_ACTION ITEM_:
The exercise asks you to copy every line below in which "ISigningCredentialStore" appears.

_Stored data entries_:
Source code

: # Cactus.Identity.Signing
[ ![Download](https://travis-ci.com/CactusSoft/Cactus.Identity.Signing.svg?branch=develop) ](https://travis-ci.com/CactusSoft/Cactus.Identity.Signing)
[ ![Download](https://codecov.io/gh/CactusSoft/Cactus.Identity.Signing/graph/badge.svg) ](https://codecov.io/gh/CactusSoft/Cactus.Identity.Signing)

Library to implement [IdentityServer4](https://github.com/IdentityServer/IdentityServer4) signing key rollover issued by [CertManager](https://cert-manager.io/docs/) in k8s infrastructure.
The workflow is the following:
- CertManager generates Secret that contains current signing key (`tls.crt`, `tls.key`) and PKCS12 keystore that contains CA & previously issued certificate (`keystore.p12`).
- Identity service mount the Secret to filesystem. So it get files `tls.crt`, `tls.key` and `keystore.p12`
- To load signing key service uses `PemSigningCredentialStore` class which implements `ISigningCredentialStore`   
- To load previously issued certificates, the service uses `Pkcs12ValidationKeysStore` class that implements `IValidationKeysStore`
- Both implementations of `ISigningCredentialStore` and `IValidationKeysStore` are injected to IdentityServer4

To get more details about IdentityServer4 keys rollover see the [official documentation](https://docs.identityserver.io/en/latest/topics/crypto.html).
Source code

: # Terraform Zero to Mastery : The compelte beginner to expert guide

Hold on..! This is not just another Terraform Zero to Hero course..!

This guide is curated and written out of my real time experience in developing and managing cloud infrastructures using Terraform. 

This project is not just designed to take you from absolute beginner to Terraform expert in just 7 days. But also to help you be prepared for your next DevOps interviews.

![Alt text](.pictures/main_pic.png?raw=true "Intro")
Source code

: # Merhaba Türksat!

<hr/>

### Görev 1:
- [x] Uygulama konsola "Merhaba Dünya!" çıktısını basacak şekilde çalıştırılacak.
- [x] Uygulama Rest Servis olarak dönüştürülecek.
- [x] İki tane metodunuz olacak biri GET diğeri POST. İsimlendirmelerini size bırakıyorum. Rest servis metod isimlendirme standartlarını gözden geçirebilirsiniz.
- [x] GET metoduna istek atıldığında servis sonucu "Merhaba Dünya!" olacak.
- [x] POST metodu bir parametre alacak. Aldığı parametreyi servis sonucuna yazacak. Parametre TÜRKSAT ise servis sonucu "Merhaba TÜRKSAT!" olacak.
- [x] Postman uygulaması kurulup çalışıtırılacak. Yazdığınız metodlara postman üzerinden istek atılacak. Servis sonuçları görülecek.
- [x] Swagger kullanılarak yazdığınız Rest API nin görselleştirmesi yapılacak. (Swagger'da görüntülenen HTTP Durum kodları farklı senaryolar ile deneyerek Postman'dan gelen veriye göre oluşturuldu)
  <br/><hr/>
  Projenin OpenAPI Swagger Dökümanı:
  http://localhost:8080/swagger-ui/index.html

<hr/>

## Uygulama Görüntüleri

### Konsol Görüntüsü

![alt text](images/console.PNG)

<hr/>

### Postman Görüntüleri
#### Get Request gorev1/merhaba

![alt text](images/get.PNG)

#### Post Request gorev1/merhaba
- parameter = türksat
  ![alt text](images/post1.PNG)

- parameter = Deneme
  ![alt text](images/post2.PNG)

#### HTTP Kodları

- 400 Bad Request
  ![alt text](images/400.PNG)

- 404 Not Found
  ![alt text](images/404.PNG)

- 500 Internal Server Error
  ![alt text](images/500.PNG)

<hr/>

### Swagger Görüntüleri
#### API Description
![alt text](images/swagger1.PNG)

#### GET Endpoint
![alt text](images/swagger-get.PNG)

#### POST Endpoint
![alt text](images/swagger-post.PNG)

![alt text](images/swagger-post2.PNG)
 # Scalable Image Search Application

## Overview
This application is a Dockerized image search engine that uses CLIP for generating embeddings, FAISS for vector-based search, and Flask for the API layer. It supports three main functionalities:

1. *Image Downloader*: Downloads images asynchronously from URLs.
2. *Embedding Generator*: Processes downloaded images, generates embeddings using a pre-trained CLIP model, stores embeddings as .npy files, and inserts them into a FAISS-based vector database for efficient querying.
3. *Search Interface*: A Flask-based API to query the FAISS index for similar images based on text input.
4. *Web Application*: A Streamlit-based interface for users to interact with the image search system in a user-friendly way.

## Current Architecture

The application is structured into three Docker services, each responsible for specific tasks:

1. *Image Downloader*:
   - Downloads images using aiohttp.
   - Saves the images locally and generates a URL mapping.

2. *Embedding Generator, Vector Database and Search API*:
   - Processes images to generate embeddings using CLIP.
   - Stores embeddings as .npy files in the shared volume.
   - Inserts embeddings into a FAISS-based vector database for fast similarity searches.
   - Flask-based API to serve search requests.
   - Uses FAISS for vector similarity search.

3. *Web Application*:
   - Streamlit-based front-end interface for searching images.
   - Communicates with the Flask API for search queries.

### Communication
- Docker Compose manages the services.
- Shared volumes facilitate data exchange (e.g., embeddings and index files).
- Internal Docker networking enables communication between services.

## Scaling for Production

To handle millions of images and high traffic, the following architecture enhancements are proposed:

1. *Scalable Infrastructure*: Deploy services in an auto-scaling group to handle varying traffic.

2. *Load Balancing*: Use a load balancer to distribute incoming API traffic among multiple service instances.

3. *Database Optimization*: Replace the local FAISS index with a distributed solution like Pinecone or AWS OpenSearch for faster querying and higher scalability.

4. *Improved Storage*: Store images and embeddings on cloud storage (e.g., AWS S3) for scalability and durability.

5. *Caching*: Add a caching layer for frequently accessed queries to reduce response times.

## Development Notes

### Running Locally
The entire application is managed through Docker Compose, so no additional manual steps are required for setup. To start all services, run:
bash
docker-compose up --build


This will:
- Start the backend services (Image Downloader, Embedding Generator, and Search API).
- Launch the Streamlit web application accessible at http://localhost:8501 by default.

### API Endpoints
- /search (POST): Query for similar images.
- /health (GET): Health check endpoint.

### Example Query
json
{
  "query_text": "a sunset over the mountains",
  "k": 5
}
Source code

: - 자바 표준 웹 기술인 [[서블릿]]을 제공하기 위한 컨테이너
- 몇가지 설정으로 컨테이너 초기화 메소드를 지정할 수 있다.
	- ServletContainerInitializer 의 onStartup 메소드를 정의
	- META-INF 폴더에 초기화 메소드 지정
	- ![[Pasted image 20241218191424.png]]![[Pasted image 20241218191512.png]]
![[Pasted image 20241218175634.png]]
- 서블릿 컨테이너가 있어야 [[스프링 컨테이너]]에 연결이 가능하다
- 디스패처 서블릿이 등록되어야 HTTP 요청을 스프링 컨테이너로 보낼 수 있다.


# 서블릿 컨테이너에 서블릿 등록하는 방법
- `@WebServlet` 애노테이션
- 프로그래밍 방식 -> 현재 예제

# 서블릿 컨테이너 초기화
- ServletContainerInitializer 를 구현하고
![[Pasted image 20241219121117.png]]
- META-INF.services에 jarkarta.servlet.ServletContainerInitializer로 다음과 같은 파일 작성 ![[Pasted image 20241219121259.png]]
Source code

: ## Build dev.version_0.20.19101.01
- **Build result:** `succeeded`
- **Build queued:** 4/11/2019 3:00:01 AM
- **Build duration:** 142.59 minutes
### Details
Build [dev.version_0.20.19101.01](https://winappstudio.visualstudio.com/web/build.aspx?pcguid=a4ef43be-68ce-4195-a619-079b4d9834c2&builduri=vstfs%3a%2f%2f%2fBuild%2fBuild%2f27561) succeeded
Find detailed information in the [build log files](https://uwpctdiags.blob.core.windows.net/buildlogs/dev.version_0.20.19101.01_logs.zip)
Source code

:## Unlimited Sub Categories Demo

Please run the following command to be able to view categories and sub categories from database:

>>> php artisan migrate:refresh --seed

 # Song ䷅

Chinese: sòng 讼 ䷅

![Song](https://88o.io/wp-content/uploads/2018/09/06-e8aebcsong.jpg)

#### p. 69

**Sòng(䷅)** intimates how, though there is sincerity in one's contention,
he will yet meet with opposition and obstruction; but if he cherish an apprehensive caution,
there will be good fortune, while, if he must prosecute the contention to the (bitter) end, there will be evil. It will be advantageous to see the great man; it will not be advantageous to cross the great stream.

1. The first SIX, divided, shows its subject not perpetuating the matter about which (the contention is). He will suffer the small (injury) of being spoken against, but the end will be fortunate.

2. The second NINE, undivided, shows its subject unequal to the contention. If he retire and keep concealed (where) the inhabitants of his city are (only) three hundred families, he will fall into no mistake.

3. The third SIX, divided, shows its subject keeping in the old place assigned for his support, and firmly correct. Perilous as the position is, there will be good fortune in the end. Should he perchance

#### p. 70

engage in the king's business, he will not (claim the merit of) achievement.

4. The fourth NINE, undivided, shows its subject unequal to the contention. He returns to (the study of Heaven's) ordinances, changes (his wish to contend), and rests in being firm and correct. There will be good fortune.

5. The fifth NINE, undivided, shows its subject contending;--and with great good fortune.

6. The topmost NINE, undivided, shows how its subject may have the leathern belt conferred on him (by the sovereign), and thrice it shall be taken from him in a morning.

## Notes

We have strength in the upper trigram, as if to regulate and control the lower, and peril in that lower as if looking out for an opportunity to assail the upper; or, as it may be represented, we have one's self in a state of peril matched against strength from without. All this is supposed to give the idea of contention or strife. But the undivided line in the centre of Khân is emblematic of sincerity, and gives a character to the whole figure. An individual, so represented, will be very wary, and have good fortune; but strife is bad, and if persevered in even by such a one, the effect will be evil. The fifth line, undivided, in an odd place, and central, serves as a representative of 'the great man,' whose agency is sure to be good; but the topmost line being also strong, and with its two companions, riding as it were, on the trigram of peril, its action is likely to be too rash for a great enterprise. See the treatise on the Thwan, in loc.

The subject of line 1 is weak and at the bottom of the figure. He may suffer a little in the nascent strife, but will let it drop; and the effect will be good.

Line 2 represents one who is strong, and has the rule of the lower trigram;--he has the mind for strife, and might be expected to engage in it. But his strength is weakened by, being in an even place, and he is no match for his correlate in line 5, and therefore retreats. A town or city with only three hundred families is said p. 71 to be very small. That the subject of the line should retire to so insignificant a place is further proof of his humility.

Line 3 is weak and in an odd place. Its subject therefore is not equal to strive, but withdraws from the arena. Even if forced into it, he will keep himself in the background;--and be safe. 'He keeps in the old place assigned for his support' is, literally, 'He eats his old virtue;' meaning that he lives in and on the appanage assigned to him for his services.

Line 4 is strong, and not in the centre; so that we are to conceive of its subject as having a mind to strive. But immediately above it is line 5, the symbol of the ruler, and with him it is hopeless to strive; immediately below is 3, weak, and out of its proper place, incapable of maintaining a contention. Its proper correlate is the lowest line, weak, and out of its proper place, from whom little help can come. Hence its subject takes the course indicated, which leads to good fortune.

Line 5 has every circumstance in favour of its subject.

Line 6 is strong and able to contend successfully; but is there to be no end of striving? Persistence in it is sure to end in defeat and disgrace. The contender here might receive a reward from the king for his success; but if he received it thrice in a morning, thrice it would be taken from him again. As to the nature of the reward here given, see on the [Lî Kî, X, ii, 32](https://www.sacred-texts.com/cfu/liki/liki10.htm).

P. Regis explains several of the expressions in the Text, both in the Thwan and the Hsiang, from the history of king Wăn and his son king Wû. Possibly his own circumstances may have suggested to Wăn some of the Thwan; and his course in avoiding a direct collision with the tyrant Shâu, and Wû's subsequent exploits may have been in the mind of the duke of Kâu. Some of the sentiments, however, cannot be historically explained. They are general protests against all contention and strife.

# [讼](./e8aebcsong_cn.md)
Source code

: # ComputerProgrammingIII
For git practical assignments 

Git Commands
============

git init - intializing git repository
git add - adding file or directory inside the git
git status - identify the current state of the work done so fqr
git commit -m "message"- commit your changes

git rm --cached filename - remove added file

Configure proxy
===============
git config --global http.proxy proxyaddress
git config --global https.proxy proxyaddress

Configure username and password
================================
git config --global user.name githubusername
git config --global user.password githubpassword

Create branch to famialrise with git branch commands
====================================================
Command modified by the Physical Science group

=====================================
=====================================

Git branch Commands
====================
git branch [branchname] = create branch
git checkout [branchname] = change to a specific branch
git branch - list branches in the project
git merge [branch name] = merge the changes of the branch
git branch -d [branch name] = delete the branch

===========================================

_EXERCISE ANSWER_:
- To load signing key service uses `PemSigningCredentialStore` class which implements `ISigningCredentialStore`   
- Both implementations of `ISigningCredentialStore` and `IValidationKeysStore` are injected to IdentityServer4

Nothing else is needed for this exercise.